In various embodiments a beamforming apparatus comprises a plurality of directional microphones arranged as an array, comprising at least a module configured to: acquire microphone signals issued by said plurality of microphones; combine said microphone signals to obtain Virtual Microphones, said module being further configured to providing said plurality of microphones as an array of microphones, combining said microphone signals to obtain at least a pair of directional Virtual Microphones having respective patterns of radiation with a same origin corresponding to said reference point of the array and rotated at different pattern direction angles so that at least a circular sector is defined between said different pattern direction angles; to obtain a sum signal of a sum Virtual Microphone, to which is associated a respective sum radiation pattern, associating a respective weight to the signals of said pair of directional Virtual Microphones, obtaining respective weighted signals and summing said weighted signals, computing said respective weights as a function of a determined pattern direction angle, of the pattern of radiation of said pair of directional Virtual Microphones and of the separation angle so that a main lobe of said sum radiation pattern is steered within said circular sector to point in the direction of said determined pattern direction angle.

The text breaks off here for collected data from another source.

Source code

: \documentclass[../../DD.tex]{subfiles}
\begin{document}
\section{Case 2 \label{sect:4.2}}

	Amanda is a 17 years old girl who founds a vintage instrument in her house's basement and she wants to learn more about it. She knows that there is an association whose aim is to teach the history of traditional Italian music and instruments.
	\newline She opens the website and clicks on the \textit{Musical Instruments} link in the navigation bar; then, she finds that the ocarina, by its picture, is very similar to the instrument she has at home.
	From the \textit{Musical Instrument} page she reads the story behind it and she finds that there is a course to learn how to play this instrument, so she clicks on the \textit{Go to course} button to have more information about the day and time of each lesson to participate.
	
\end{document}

In variant embodiments the described beamforming apparatus is included in a source localization apparatus and is configured to steer in said circular sector the pattern direction angle of said sum radiation pattern to obtain a sound source location estimate, obtaining said sound source location estimate choosing the direction on which the power of the signal of said sum Virtual Microphone is maximized.

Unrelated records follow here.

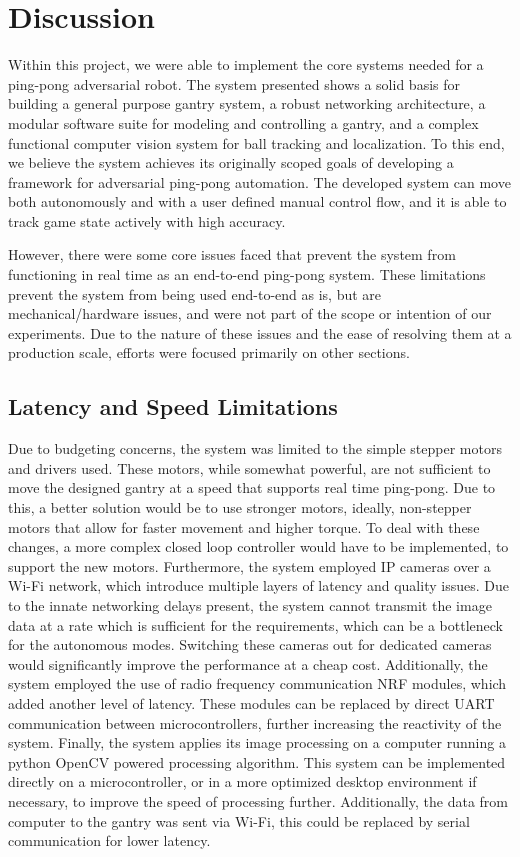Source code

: \chapter{Discussion}
Within this project, we were able to implement the core systems needed for a ping-pong adversarial robot. The system presented shows a solid basis for building a general purpose gantry system, a robust networking architecture, a modular software suite for modeling and controlling a gantry, and a complex functional computer vision system for ball tracking and localization. To this end, we believe the system achieves its originally scoped goals of developing a framework for adversarial ping-pong automation. The developed system can move both autonomously and with a user defined manual control flow, and it is able to track game state actively with high accuracy.

 However, there were some core issues faced that prevent the system from functioning in real time as an end-to-end ping-pong system. These limitations prevent the system from being used end-to-end as is, but are mechanical/hardware issues, and were not part of the scope or intention of our experiments. Due to the nature of these issues and the ease of resolving them at a production scale, efforts were focused primarily on other sections.

\section{Latency and Speed Limitations}
Due to budgeting concerns, the system was limited to the simple stepper motors and drivers used. These motors, while somewhat powerful, are not sufficient to move the designed gantry at a speed that supports real time ping-pong. Due to this, a better solution would be to use stronger motors, ideally, non-stepper motors that allow for faster movement and higher torque. To deal with these changes, a more complex closed loop controller would have to be implemented, to support the new motors.
Furthermore, the system employed IP cameras over a Wi-Fi network, which introduce multiple layers of latency and quality issues. Due to the innate networking delays present, the system cannot transmit the image data at a rate which is sufficient for the requirements, which can be a bottleneck for the autonomous modes. Switching these cameras out for dedicated cameras would significantly improve the performance at a cheap cost.
Additionally, the system employed the use of radio frequency communication NRF modules, which added another level of latency. These modules can be replaced by direct UART communication between microcontrollers, further increasing the reactivity of the system.
Finally, the system applies its image processing on a computer running a python OpenCV powered processing algorithm. This system can be implemented directly on a microcontroller, or in a more optimized desktop environment if necessary, to improve the speed of processing further. Additionally, the data from computer to the gantry was sent via Wi-Fi, this could be replaced by serial communication for lower latency.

The solution will now be described purely by way of a nonlimiting example with reference to the annexed drawings, in which:
The ensuing description illustrates various specific details aimed at an indepth understanding of the described embodiments. The embodiments may be implemented without one or more of the specific details, or with other methods, components, materials, etc. In other cases, known structures, materials, or operations are not illustrated or described in detail so that various aspects of the embodiments will not be obscured.
Reference to “an embodiment” or “one embodiment” in the framework of the present description is meant to indicate that a particular configuration, structure, or characteristic described in relation to the embodiment is comprised in at least one embodiment. Likewise, phrases such as “in an embodiment” or “in one embodiment”, that may be present in various points of the present description, do not necessarily refer to the one and the same embodiment. Furthermore, particular conformations, structures, or characteristics can be combined appropriately in one or more embodiments.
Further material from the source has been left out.